What is a down round?
A down round is a new equity financing priced at a lower per-share valuation than the company's previous round. The company is, in effect, marked down: investors are willing to put in capital, but only at a price that says the business is worth less than it was at the last raise.
It is the financing every founder and existing investor wants to avoid, because it carries both economic and signaling damage. Economically, the lower price means more shares are issued per dollar raised, diluting everyone more heavily. By signaling, it tells the market, employees, and future investors that the prior valuation was not supported.
Down rounds cluster when capital tightens — when the gap between the last optimistic private mark and what new investors will actually pay becomes too wide to paper over.
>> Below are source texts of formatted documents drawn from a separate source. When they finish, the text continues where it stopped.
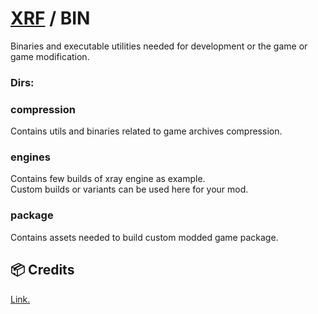 # [XRF](https://github.com/xray-forge/stalker-xrf-engine) / BIN

Binaries and executable utilities needed for development or the game or game modification.

### Dirs:

### compression

Contains utils and binaries related to game archives compression.

### engines

Contains few builds of xray engine as example. <br/>
Custom builds or variants can be used here for your mod.

### package

Contains assets needed to build custom modded game package.

## 📦 Credits

[Link.](https://xray-forge.github.io/stalker-xrf-book/CREDITS.html)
They are a repricing, not necessarily a failure, but they are rarely painless.
What a down round triggers
The mechanics ripple through the cap table.
- Heavier dilution. Because shares are sold at a lower price, raising the same dollars issues more of them — existing holders own a smaller slice afterward.
- Anti-dilution adjustment. Prior preferred investors often hold anti-dilution protection that lowers their conversion price when a cheaper round prices through. Full-ratchet resets to the new low price; the more common broad-based weighted average adjusts partially, in proportion to the size of the round.
- Founder and employee dilution. Anti-dilution protects preferred at the direct expense of common — founders and the option pool absorb the adjustment, sometimes severely under a full ratchet.
- Re-set expectations. Option strike prices, future round benchmarks, and recruiting all re-anchor to the new, lower mark.
Down round vs the alternatives
Companies often try to dodge a clean down round with structure rather than price: a convertible note or SAFE with a discount, a bridge from existing investors, or a flat round loaded with investor-favorable terms (a higher liquidation preference, participation) that protect the headline valuation while shifting economics. These can be more dilutive in substance than an honest lower price.
The practitioner's point of view is that a structured “flat” round with a deep preference stack can be worse for common than a transparent down round at a fair price. The headline number is not the deal — the terms underneath it are.